しつこい公爵が、わたしを逃がしてくれない

千堂みくま

文字の大きさ
上 下
34 / 38

34 ここにいたくない

しおりを挟む
 そのあとの講義はほとんど頭に入らなかった。ずっとダリオの言葉が脳裏に響いていて、他のことは考えられない。

 最初から―――最初から何もかも、ジオルドが仕組んだ事だったのだ。モルダー伯爵がわたしに惚れ薬を依頼することも、わたしが公爵家に忍び込むことも。

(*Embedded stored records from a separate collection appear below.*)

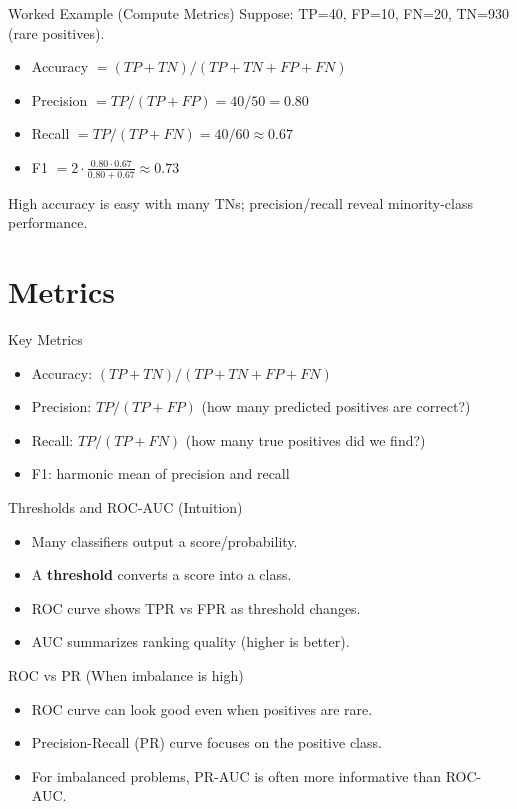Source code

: \documentclass[aspectratio=169]{beamer}
\begin{document}
\begin{frame}{Worked Example (Compute Metrics)}
  Suppose: TP=40,\; FP=10,\; FN=20,\; TN=930 (rare positives).
  \begin{itemize}[<+->]
    \item Accuracy $= (TP+TN)/(TP+TN+FP+FN)$
    \item Precision $= TP/(TP+FP)=40/50=0.80$
    \item Recall $= TP/(TP+FN)=40/60\approx 0.67$
    \item F1 $= 2\cdot \frac{0.80\cdot 0.67}{0.80+0.67}\approx 0.73$
  \end{itemize}
  \vspace{0.3em}
  \small High accuracy is easy with many TNs; precision/recall reveal minority-class performance.
\end{frame}

\section{Metrics}
\label{sec:metrics}

\begin{frame}{Key Metrics}
  \begin{itemize}[<+->]
    \item Accuracy: $(TP+TN)/(TP+TN+FP+FN)$
    \item Precision: $TP/(TP+FP)$ (how many predicted positives are correct?)
    \item Recall: $TP/(TP+FN)$ (how many true positives did we find?)
    \item F1: harmonic mean of precision and recall
  \end{itemize}
\end{frame}

\begin{frame}{Thresholds and ROC-AUC (Intuition)}
  \begin{itemize}[<+->]
    \item Many classifiers output a score/probability.
    \item A \textbf{threshold} converts a score into a class.
    \item ROC curve shows TPR vs FPR as threshold changes.
    \item AUC summarizes ranking quality (higher is better).
  \end{itemize}
\end{frame}

\begin{frame}{ROC vs PR (When imbalance is high)}
  \begin{itemize}[<+->]
    \item ROC curve can look good even when positives are rare.
    \item Precision-Recall (PR) curve focuses on the positive class.
    \item For imbalanced problems, PR-AUC is often more informative than ROC-AUC.
  \end{itemize}
\end{frame}
\end{document}
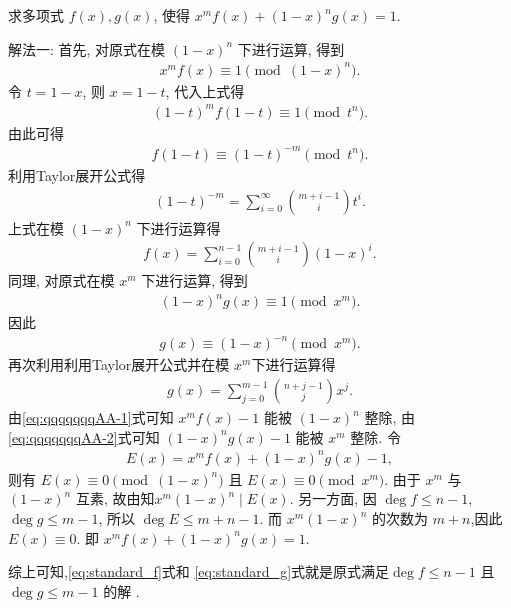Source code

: \documentclass[../../main.tex]{subfiles}%
\begin{document}
\begin{example}
求多项式 \(f(x),g(x)\), 使得 \(x^{m}f(x)+(1-x)^{n}g(x)=1\).
\end{example}
\begin{solution}

{\color{blue}解法一:} 
首先, 对原式在模 \((1-x)^n\) 下进行运算, 得到
\begin{align}\label{eq:qqqqqqqAA-1}
x^{m}f(x)\equiv 1\pmod{(1-x)^n}.
\end{align}
令 \(t=1-x\), 则 \(x=1-t\), 代入上式得
\begin{align*}
(1-t)^{m}f(1-t)\equiv 1\pmod{t^n}.
\end{align*}
由此可得
\begin{align*}
f(1-t)\equiv (1-t)^{-m}\pmod{t^n}.
\end{align*}
利用Taylor展开公式得
\begin{align*}
(1-t)^{-m}=\sum\limits_{i=0}^{\infty}\binom{m+i-1}{i}t^i.
\end{align*}
上式在模 \((1-x)^n\) 下进行运算得
\begin{align}
f(x)=\sum\limits_{i=0}^{n-1}\binom{m+i-1}{i}(1-x)^i. \label{eq:standard_f}
\end{align}
同理, 对原式在模 \(x^m\) 下进行运算, 得到
\begin{align}\label{eq:qqqqqqqAA-2}
(1-x)^n g(x)\equiv 1\pmod{x^m}.
\end{align}
因此
\begin{align*}
g(x)\equiv (1-x)^{-n}\pmod{x^m}.
\end{align*}
再次利用利用Taylor展开公式并在模 \(x^m\)下进行运算得
\begin{align}
g(x)=\sum\limits_{j=0}^{m-1}\binom{n+j-1}{j}x^j. \label{eq:standard_g}
\end{align}
由\eqref{eq:qqqqqqqAA-1}式可知 $x^{m}f(x)-1$ 能被 $(1-x)^{n}$ 整除, 由\eqref{eq:qqqqqqqAA-2}式可知 $(1-x)^{n}g(x)-1$ 能被 $x^{m}$ 整除.
令
\begin{align*}
E(x)=x^{m}f(x)+(1-x)^{n}g(x)-1,
\end{align*}
则有 $E(x)\equiv 0 \pmod{(1-x)^n}$ 且 $E(x)\equiv 0 \pmod{x^m}$.
由于 $x^m$ 与 $(1-x)^n$ 互素, 故由知$x^m(1-x)^n \mid E(x)$.
另一方面, 因 $\deg f \leqslant n-1$, $\deg g \leqslant m-1$, 所以 $\deg E \leqslant m+n-1$.
而 $x^m(1-x)^n$ 的次数为 $m+n$,因此 $E(x) \equiv 0$.
即 $x^{m}f(x)+(1-x)^{n}g(x)=1$.

综上可知,\eqref{eq:standard_f}式和 \eqref{eq:standard_g}式就是原式满足\(\deg f \leqslant n-1\) 且 \(\deg g \leqslant m-1\) 的解 .


\end{solution}
\end{document}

 今日は研究室に寄らずにまっすぐ屋敷へ戻った。頭の中が破裂しそうで苦しい。早くこの気持ちを吐き出してしまいたい。
 自分の部屋で机に突っ伏していると、背後でがちゃりとドアが開く音がした。大股で歩く誰かの気配。その誰かはわたしのすぐ横で動きを止めた。

「ノア? また具合でも悪いのか?」

 顔を上げると、惚れぼれするような美しい男がわたしの顔を覗きこんでいる。でも今はその顔を見たくない。
 わたしは気持ちを押し隠して椅子から立ち上がり、ジオルドを見つめた。

「今日、ダリオに会いました」

「ダリオ? 誰だそれは」

「わたしの元婚約者です」

 ジオルドは一瞬だけ顔を強張らせた。ほんの一瞬だけ、通りすぎるように。今はただ静かにわたしを見ている。

「……話を聞いたのか?」

「ええ、聞きました。あなたがダリオを脅したことも、モルダー伯爵がわたしに惚れ薬を依頼するように仕向けたことも……全部聞きました」

 ジオルドの顔は穏やかなままだった。それが余計に腹立たしい。

「面白かったですか? 何もかもあなたの思い通りになって。この部屋、服も下着も全部揃ってるからおかしいと思ってたんですよね。最初からわたしをこの部屋で飼うつもりだったんでしょう」

 抱きしめるつもりなのか、ジオルドが腕を伸ばしてくる。大きな手をばしっとはたき落とした。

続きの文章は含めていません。